Three years ago the villagers - from a drought-stricken area of north-east Brazil - were about to destroy the artworks by quarrying away the painted limestone rock faces in order to make and sell lime for use as whitewash. Four hundred square metres of 2,000-to-7,000-year old Stone Age rock paintings were threatened with obliteration.
But now, after discussions with scientists, local quarrymen and peasants have set up a unique community-based archaeological preservation organisation. The villagers have decided not to quarry the limestone in the rock art area and plan to promote the prehistoric art gallery as a tourist attraction capable of generating more income for their poverty-stricken community than the lime extraction work would have done.
The site - near the village of Solidade, six miles north-west of the town of Apodi in the Brazilian state of Rio Grande do Norte - covers 25 acres and includes 55 painted and engraved prehistoric rock shelters.
In Stone Age times the complex appears to have been an important sacred site. Yet the paintings - many of which depict parrots, cranes, macaws, lizards, frogs, turtles and plants - were made by prehistoric Indian tribes, the descendants of whom have long since vanished. Forty per cent of the local villagers are part Indian - but almost certainly from a people who entered the area long after the rock art tribe had disappeared.
Solidade's prehistoric 'art gallery' was first discovered by a Jesuit priest in the mid 18th-century, but had largely been forgotten about till now. It was pure chance that the scientists - geologists from Brazil's national oil company Petrobras - stumbled on the gallery just as it was threatened with destruction. Petrobras's aerial photographic research had revealed a spectacular limestone outcrop in a remote area of semi-desert thornbush wilderness 1,200 miles north of Rio de Janeiro. In their search for petrocarbons the scientists thought that a surface exploration of the outcrop might prove fruitful. But what they found was not oil - but thousands of prehistoric rock paintings.

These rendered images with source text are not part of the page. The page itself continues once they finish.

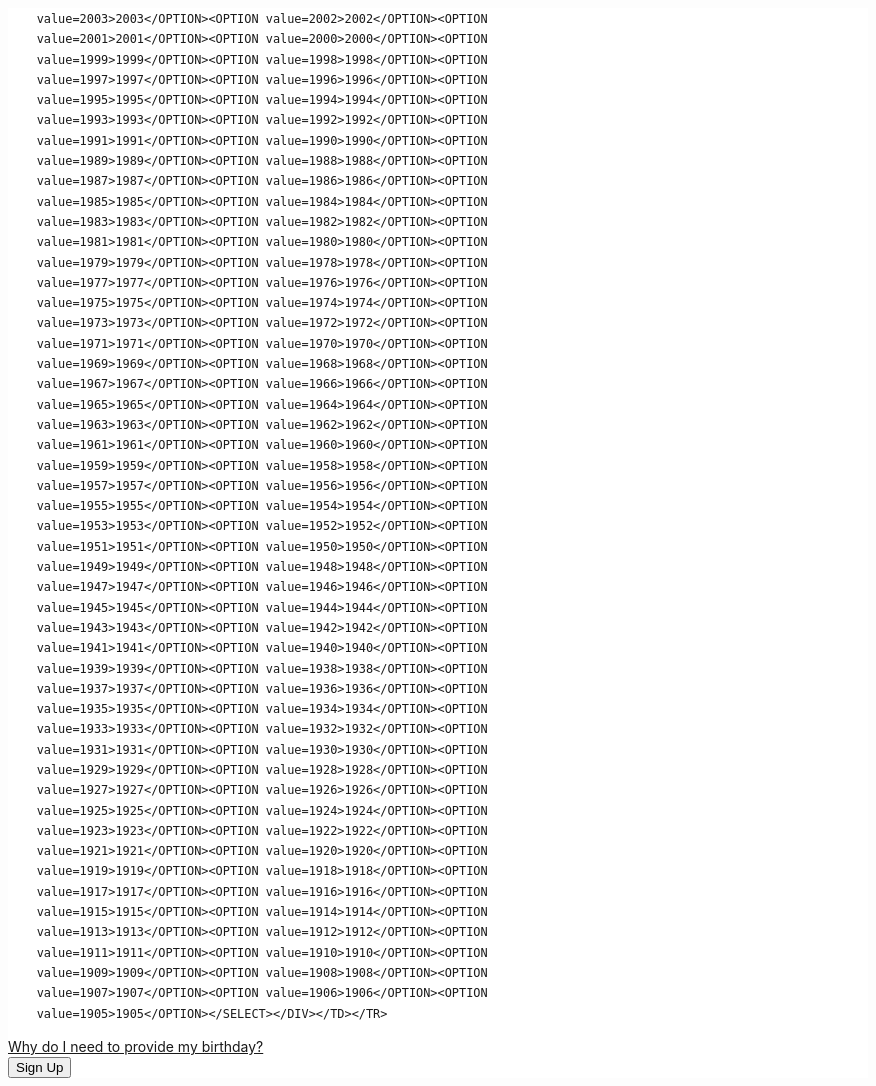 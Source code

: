         value=2003>2003</OPTION><OPTION value=2002>2002</OPTION><OPTION
        value=2001>2001</OPTION><OPTION value=2000>2000</OPTION><OPTION
        value=1999>1999</OPTION><OPTION value=1998>1998</OPTION><OPTION
        value=1997>1997</OPTION><OPTION value=1996>1996</OPTION><OPTION
        value=1995>1995</OPTION><OPTION value=1994>1994</OPTION><OPTION
        value=1993>1993</OPTION><OPTION value=1992>1992</OPTION><OPTION
        value=1991>1991</OPTION><OPTION value=1990>1990</OPTION><OPTION
        value=1989>1989</OPTION><OPTION value=1988>1988</OPTION><OPTION
        value=1987>1987</OPTION><OPTION value=1986>1986</OPTION><OPTION
        value=1985>1985</OPTION><OPTION value=1984>1984</OPTION><OPTION
        value=1983>1983</OPTION><OPTION value=1982>1982</OPTION><OPTION
        value=1981>1981</OPTION><OPTION value=1980>1980</OPTION><OPTION
        value=1979>1979</OPTION><OPTION value=1978>1978</OPTION><OPTION
        value=1977>1977</OPTION><OPTION value=1976>1976</OPTION><OPTION
        value=1975>1975</OPTION><OPTION value=1974>1974</OPTION><OPTION
        value=1973>1973</OPTION><OPTION value=1972>1972</OPTION><OPTION
        value=1971>1971</OPTION><OPTION value=1970>1970</OPTION><OPTION
        value=1969>1969</OPTION><OPTION value=1968>1968</OPTION><OPTION
        value=1967>1967</OPTION><OPTION value=1966>1966</OPTION><OPTION
        value=1965>1965</OPTION><OPTION value=1964>1964</OPTION><OPTION
        value=1963>1963</OPTION><OPTION value=1962>1962</OPTION><OPTION
        value=1961>1961</OPTION><OPTION value=1960>1960</OPTION><OPTION
        value=1959>1959</OPTION><OPTION value=1958>1958</OPTION><OPTION
        value=1957>1957</OPTION><OPTION value=1956>1956</OPTION><OPTION
        value=1955>1955</OPTION><OPTION value=1954>1954</OPTION><OPTION
        value=1953>1953</OPTION><OPTION value=1952>1952</OPTION><OPTION
        value=1951>1951</OPTION><OPTION value=1950>1950</OPTION><OPTION
        value=1949>1949</OPTION><OPTION value=1948>1948</OPTION><OPTION
        value=1947>1947</OPTION><OPTION value=1946>1946</OPTION><OPTION
        value=1945>1945</OPTION><OPTION value=1944>1944</OPTION><OPTION
        value=1943>1943</OPTION><OPTION value=1942>1942</OPTION><OPTION
        value=1941>1941</OPTION><OPTION value=1940>1940</OPTION><OPTION
        value=1939>1939</OPTION><OPTION value=1938>1938</OPTION><OPTION
        value=1937>1937</OPTION><OPTION value=1936>1936</OPTION><OPTION
        value=1935>1935</OPTION><OPTION value=1934>1934</OPTION><OPTION
        value=1933>1933</OPTION><OPTION value=1932>1932</OPTION><OPTION
        value=1931>1931</OPTION><OPTION value=1930>1930</OPTION><OPTION
        value=1929>1929</OPTION><OPTION value=1928>1928</OPTION><OPTION
        value=1927>1927</OPTION><OPTION value=1926>1926</OPTION><OPTION
        value=1925>1925</OPTION><OPTION value=1924>1924</OPTION><OPTION
        value=1923>1923</OPTION><OPTION value=1922>1922</OPTION><OPTION
        value=1921>1921</OPTION><OPTION value=1920>1920</OPTION><OPTION
        value=1919>1919</OPTION><OPTION value=1918>1918</OPTION><OPTION
        value=1917>1917</OPTION><OPTION value=1916>1916</OPTION><OPTION
        value=1915>1915</OPTION><OPTION value=1914>1914</OPTION><OPTION
        value=1913>1913</OPTION><OPTION value=1912>1912</OPTION><OPTION
        value=1911>1911</OPTION><OPTION value=1910>1910</OPTION><OPTION
        value=1909>1909</OPTION><OPTION value=1908>1908</OPTION><OPTION
        value=1907>1907</OPTION><OPTION value=1906>1906</OPTION><OPTION
        value=1905>1905</OPTION></SELECT></DIV></TD></TR>
  <TR>
    <TD class=label></TD>
    <TD>
      <DIV id=birthday_warning><A title="Click for more information"
      href="/ajax/reg_birthday_help.php" rel=dialog>Why do I need to provide my
      birthday?</A></DIV></TD></TR></TBODY></TABLE>
<DIV class="reg_btn clearfix"><LABEL class="uiButton uiButtonSpecial"
for=u8mwyx_3><INPUT id=u8mwyx_3 onclick=RegistrationBootloader.bootloadAndValidate(); value="Sign Up" type=submit></LABEL><SPAN
style="DISPLAY: none" id=async_status class=async_status><IMG class=img alt=""
src="http://static.ak.fbcdn.net/rsrc.php/v1/yb/r/GsNJNwuI-UM.gif" width=16
height=11></SPAN></DIV></DIV>
<DIV style="DISPLAY: none" id=reg_captcha>
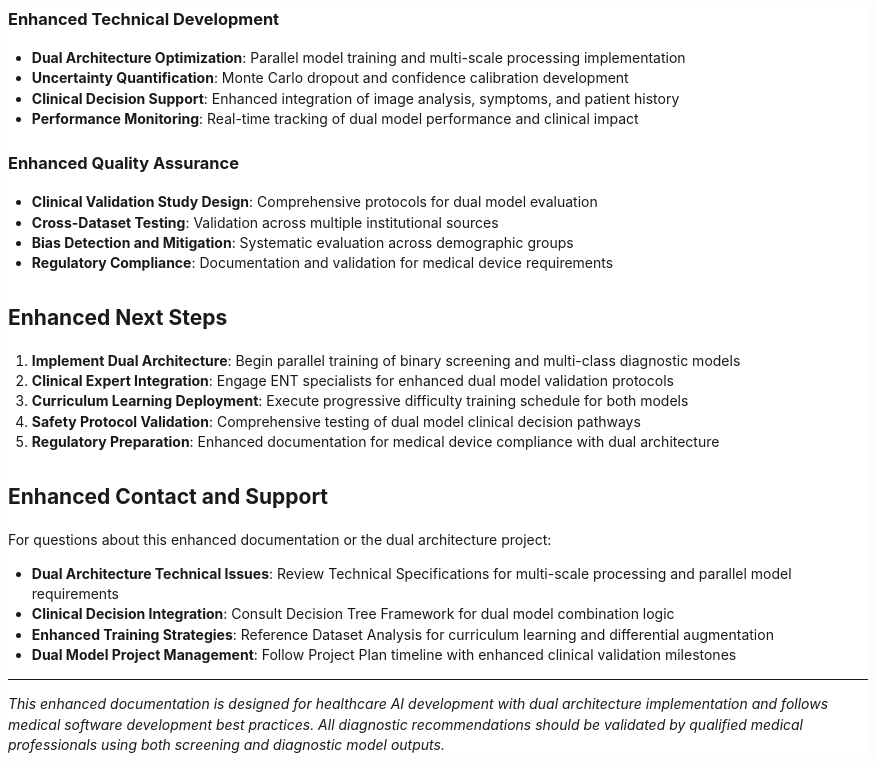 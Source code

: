 ### Enhanced Technical Development
- **Dual Architecture Optimization**: Parallel model training and multi-scale processing implementation
- **Uncertainty Quantification**: Monte Carlo dropout and confidence calibration development
- **Clinical Decision Support**: Enhanced integration of image analysis, symptoms, and patient history
- **Performance Monitoring**: Real-time tracking of dual model performance and clinical impact

### Enhanced Quality Assurance
- **Clinical Validation Study Design**: Comprehensive protocols for dual model evaluation
- **Cross-Dataset Testing**: Validation across multiple institutional sources
- **Bias Detection and Mitigation**: Systematic evaluation across demographic groups
- **Regulatory Compliance**: Documentation and validation for medical device requirements

## Enhanced Next Steps

1. **Implement Dual Architecture**: Begin parallel training of binary screening and multi-class diagnostic models
2. **Clinical Expert Integration**: Engage ENT specialists for enhanced dual model validation protocols
3. **Curriculum Learning Deployment**: Execute progressive difficulty training schedule for both models
4. **Safety Protocol Validation**: Comprehensive testing of dual model clinical decision pathways
5. **Regulatory Preparation**: Enhanced documentation for medical device compliance with dual architecture

## Enhanced Contact and Support

For questions about this enhanced documentation or the dual architecture project:
- **Dual Architecture Technical Issues**: Review Technical Specifications for multi-scale processing and parallel model requirements
- **Clinical Decision Integration**: Consult Decision Tree Framework for dual model combination logic
- **Enhanced Training Strategies**: Reference Dataset Analysis for curriculum learning and differential augmentation
- **Dual Model Project Management**: Follow Project Plan timeline with enhanced clinical validation milestones

---

*This enhanced documentation is designed for healthcare AI development with dual architecture implementation and follows medical software development best practices. All diagnostic recommendations should be validated by qualified medical professionals using both screening and diagnostic model outputs.*

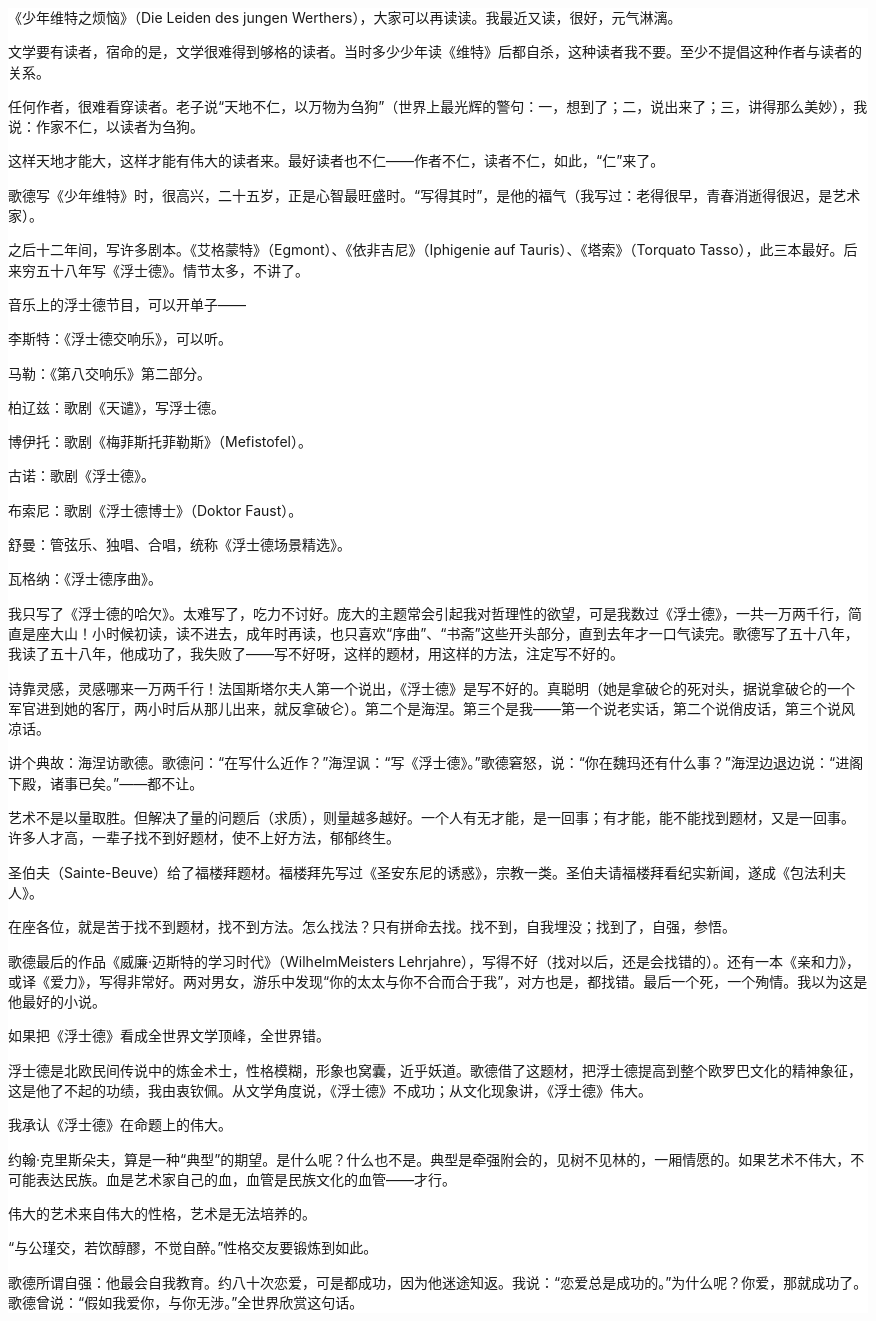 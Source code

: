 《少年维特之烦恼》（Die Leiden des jungen Werthers），大家可以再读读。我最近又读，很好，元气淋漓。

文学要有读者，宿命的是，文学很难得到够格的读者。当时多少少年读《维特》后都自杀，这种读者我不要。至少不提倡这种作者与读者的关系。

任何作者，很难看穿读者。老子说“天地不仁，以万物为刍狗”（世界上最光辉的警句：一，想到了；二，说出来了；三，讲得那么美妙），我说：作家不仁，以读者为刍狗。

这样天地才能大，这样才能有伟大的读者来。最好读者也不仁——作者不仁，读者不仁，如此，“仁”来了。

  

歌德写《少年维特》时，很高兴，二十五岁，正是心智最旺盛时。“写得其时”，是他的福气（我写过：老得很早，青春消逝得很迟，是艺术家）。

之后十二年间，写许多剧本。《艾格蒙特》（Egmont）、《依非吉尼》（Iphigenie auf Tauris）、《塔索》（Torquato Tasso），此三本最好。后来穷五十八年写《浮士德》。情节太多，不讲了。

音乐上的浮士德节目，可以开单子——

李斯特：《浮士德交响乐》，可以听。

马勒：《第八交响乐》第二部分。

柏辽兹：歌剧《天谴》，写浮士德。

博伊托：歌剧《梅菲斯托菲勒斯》（Mefistofel）。

古诺：歌剧《浮士德》。

布索尼：歌剧《浮士德博士》（Doktor Faust）。

舒曼：管弦乐、独唱、合唱，统称《浮士德场景精选》。

瓦格纳：《浮士德序曲》。

我只写了《浮士德的哈欠》。太难写了，吃力不讨好。庞大的主题常会引起我对哲理性的欲望，可是我数过《浮士德》，一共一万两千行，简直是座大山！小时候初读，读不进去，成年时再读，也只喜欢“序曲”、“书斋”这些开头部分，直到去年才一口气读完。歌德写了五十八年，我读了五十八年，他成功了，我失败了——写不好呀，这样的题材，用这样的方法，注定写不好的。

诗靠灵感，灵感哪来一万两千行！法国斯塔尔夫人第一个说出，《浮士德》是写不好的。真聪明（她是拿破仑的死对头，据说拿破仑的一个军官进到她的客厅，两小时后从那儿出来，就反拿破仑）。第二个是海涅。第三个是我——第一个说老实话，第二个说俏皮话，第三个说风凉话。

讲个典故：海涅访歌德。歌德问：“在写什么近作？”海涅讽：“写《浮士德》。”歌德窘怒，说：“你在魏玛还有什么事？”海涅边退边说：“进阁下殿，诸事已矣。”——都不让。

艺术不是以量取胜。但解决了量的问题后（求质），则量越多越好。一个人有无才能，是一回事；有才能，能不能找到题材，又是一回事。许多人才高，一辈子找不到好题材，使不上好方法，郁郁终生。

圣伯夫（Sainte-Beuve）给了福楼拜题材。福楼拜先写过《圣安东尼的诱惑》，宗教一类。圣伯夫请福楼拜看纪实新闻，遂成《包法利夫人》。

在座各位，就是苦于找不到题材，找不到方法。怎么找法？只有拼命去找。找不到，自我埋没；找到了，自强，参悟。

歌德最后的作品《威廉·迈斯特的学习时代》（WilhelmMeisters Lehrjahre），写得不好（找对以后，还是会找错的）。还有一本《亲和力》，或译《爱力》，写得非常好。两对男女，游乐中发现“你的太太与你不合而合于我”，对方也是，都找错。最后一个死，一个殉情。我以为这是他最好的小说。

如果把《浮士德》看成全世界文学顶峰，全世界错。

浮士德是北欧民间传说中的炼金术士，性格模糊，形象也窝囊，近乎妖道。歌德借了这题材，把浮士德提高到整个欧罗巴文化的精神象征，这是他了不起的功绩，我由衷钦佩。从文学角度说，《浮士德》不成功；从文化现象讲，《浮士德》伟大。

我承认《浮士德》在命题上的伟大。

约翰·克里斯朵夫，算是一种“典型”的期望。是什么呢？什么也不是。典型是牵强附会的，见树不见林的，一厢情愿的。如果艺术不伟大，不可能表达民族。血是艺术家自己的血，血管是民族文化的血管——才行。

伟大的艺术来自伟大的性格，艺术是无法培养的。

“与公瑾交，若饮醇醪，不觉自醉。”性格交友要锻炼到如此。

歌德所谓自强：他最会自我教育。约八十次恋爱，可是都成功，因为他迷途知返。我说：“恋爱总是成功的。”为什么呢？你爱，那就成功了。歌德曾说：“假如我爱你，与你无涉。”全世界欣赏这句话。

One of the geologists, Eduardo Bagnioli, then decided to persuade the villagers to protect the paintings - and to persuade Petrobras to pay dollars 40,000 to build a museum in the village to explain to the local community and the world at large why the rock art is so important.
One of the state's top architects, Adler Fontenell, gave his services free to plan the museum - and decided, in recognition of what the villagers had given up, to base its design on that of the local lime kilns. Twenty-three local teenagers have been trained to act as guides and a tourist centre and souvenir shop has been created. Now Solidade's lime quarrymen-turned-archaeology enthusiasts are waiting for the tourists.
Solidade's rock art is probably the largest single concentration of prehistoric paintings in South America.
'The scope for further research is immense,' says Eduardo Bagnioli, who works on a voluntary basis as head of a scientific commission attached to the Solidade villagers' community archaeology association. Besides the rock paintings there are 100 square metres of engravings - by far the largest group of its kind in Brazil. Small- scale excavations over the past year have also yielded the bones of dozens of large prehistoric animals - giant armadillos, giant sloths, sabre-toothed tigers and mastodons.
Preliminary study of the site suggests that it may have functioned as an Indian religious and ceremonial centre for up to 7,000 years. Some of the art work may have been painted by artists in some sort of religious drug-induced trance. What appear to be the oldest paintings consist of black or red grid-like patterns. Slightly later paintings - still thousands of years old - portray highly stylised animals, and what appear to be animal traps, painted in black.
The next style depicts mainly macaws and other birds, reptiles, possible maize plants and geometric and abstract designs. What may be the final style (still probably several thousand years old) are human hand prints, bearing unique designs 'printed' directly from prehistoric Indians' hands rather than painted on to the rocks.
Now archaeologists and rural development aid workers hope that Solidade's community archaeological preservation and tourism scheme might be emulated in other poor areas of the Third World.